Das Internet of Things (IoT) ist eine Technologie, die auf der Grundidee basiert, dass durch einzigartige Adressierungsschemata „benachbarte“ RFID/ Sensoren zusammenzuarbeiten.

Wie funktioniert das Internet of Things- IoT? Müssen wir es in Zukunft nutzen, um erfolgreich sein zu können? Oder ist es einfach zu komplex, als dass es sich durchsetzen wird? Eine kurze Einleitung zum Thema IoT soll einen Überblick über das Themengebiet liefern.

Das Internet of Things (IoT) ist eine Technologie, die im Zusammenhang mit aktueller Telekommunikation schnell an Bedeutung gewonnen hat. Die Grundidee dieses Konzepts ist die durchgängige digitale Präsenz einer Vielzahl von Dingen oder Objekten- wie etwa RFID-Tags (RFID), Sensoren, Mobiltelefonen usw. – die durch einzigartige Adressierungsschemata in der Lage sind, miteinander zu interagieren und mit ihren jeweiligen „benachbarten“ RFID/ Sensoren zusammenzuarbeiten, um gemeinsam von Menschen vorgegebene Ziele zu erreichen.

Einfach gesagt können die „vernetzten Dinge“ miteinander sprechen, und das jederzeit an jedem Ort.

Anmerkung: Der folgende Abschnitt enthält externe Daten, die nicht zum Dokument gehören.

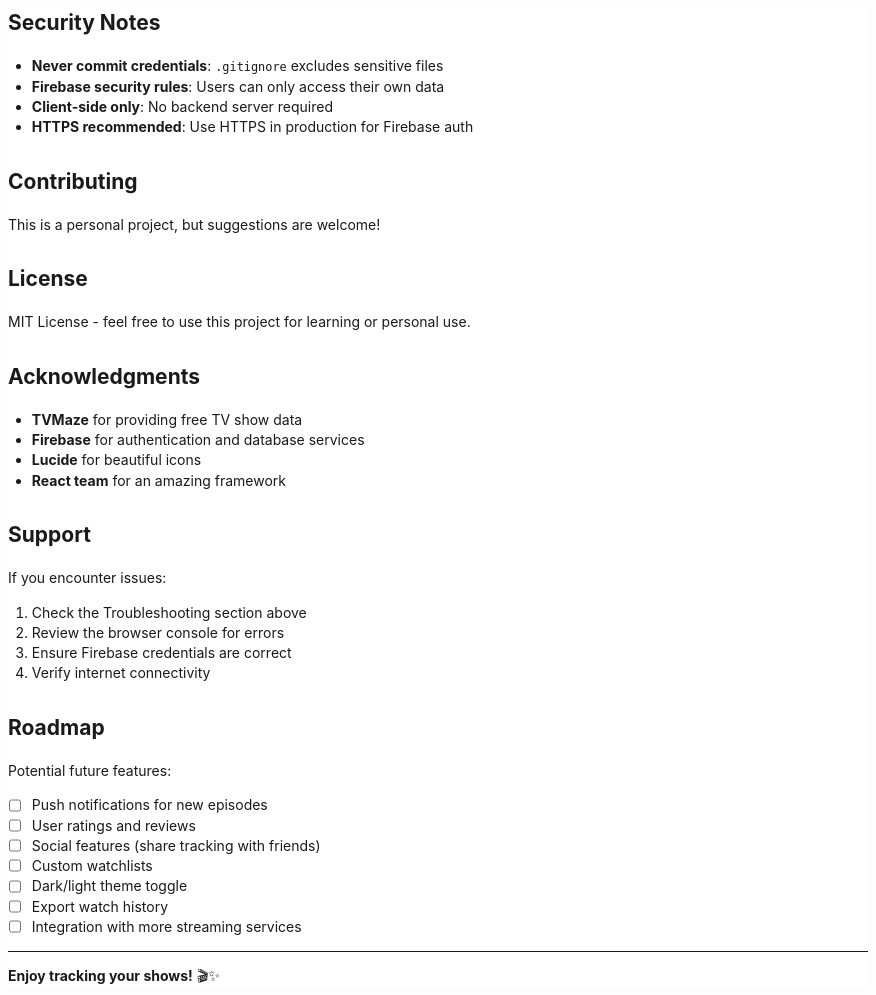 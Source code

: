 ## Security Notes

- **Never commit credentials**: `.gitignore` excludes sensitive files
- **Firebase security rules**: Users can only access their own data
- **Client-side only**: No backend server required
- **HTTPS recommended**: Use HTTPS in production for Firebase auth

## Contributing

This is a personal project, but suggestions are welcome!

## License

MIT License - feel free to use this project for learning or personal use.

## Acknowledgments

- **TVMaze** for providing free TV show data
- **Firebase** for authentication and database services
- **Lucide** for beautiful icons
- **React team** for an amazing framework

## Support

If you encounter issues:
1. Check the Troubleshooting section above
2. Review the browser console for errors
3. Ensure Firebase credentials are correct
4. Verify internet connectivity

## Roadmap

Potential future features:
- [ ] Push notifications for new episodes
- [ ] User ratings and reviews
- [ ] Social features (share tracking with friends)
- [ ] Custom watchlists
- [ ] Dark/light theme toggle
- [ ] Export watch history
- [ ] Integration with more streaming services

---

**Enjoy tracking your shows!** 🎬✨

Vorausgesetzt sie können sich „hören“. Dabei verhält es sich wie mit Nachbarn auf einer Straße. Zum ersten Nachbarn kann man noch kommunizieren, am besten über den Zaun. Zum zweiten Nachbarn auch, hier allerdings nur mit einem lauten Sprechorgan. Den Nachbarn am anderen Ende der Straße wird man höchstwahrscheinlich nicht mehr erreichen. Vorstellen muss man sich nun nur noch, dass keine physisch anwesenden Personen miteinander sprechen, sondern vernetze Dinge, wie zum Beispiel Uhren mit Laufschuhen oder T-Shirts mit Computern. Die Art der Kommunikation wird durch Sensoren und deren Vernetzung ermöglicht.

Sensoren und deren Kommunikation im IoT

Das Internet of Things kann als Plattform oder auch Netzwerk beschrieben werden, das aus zahlreichen Sensoren und Knotenpunkten besteht. Die Kommunikation zwischen den einzelnen Sensoren wird über die Knotenpunkte gesteuert und auch M2M-Kommunikation genannt (Machine-to-Machine). Die Sensoren können dabei eine Vielzahl an Informationen verarbeiten und analysieren. Die Knotenpunkte dienen als „Hafen“ für die Informationen, sollten die Wege zwischen den Dingen zu weit entfernt sein.

Bereits jetzt gibt es verschiedenste Sensoren, wie zum Beispiel Gyrosensoren oder Beschleunigungssensoren. Die größte Besonderheit dieser Sensoren liegt dabei in ihrer Leistungsfähigkeit bei gleichzeitig niedrigem Energieverbrauch. Die Anforderungen an diese Sensoren können aber nicht unterschiedlicher sein. Einerseits kann es von Bedeutung sein, größere Datenpakete zu übermitteln, andererseits müssen teilweise größere Distanzen überwunden werden bei der Kommunikation. Um diesen Anforderungen Herr zu werden ergeben sich viele Lösungsansätze und dementsprechend viele Sensorarten. In Zukunft wird es vor allem von großer Bedeutung sein, immer mehr Intelligenz und „Bewusstsein“ in die Systeme zu integrieren.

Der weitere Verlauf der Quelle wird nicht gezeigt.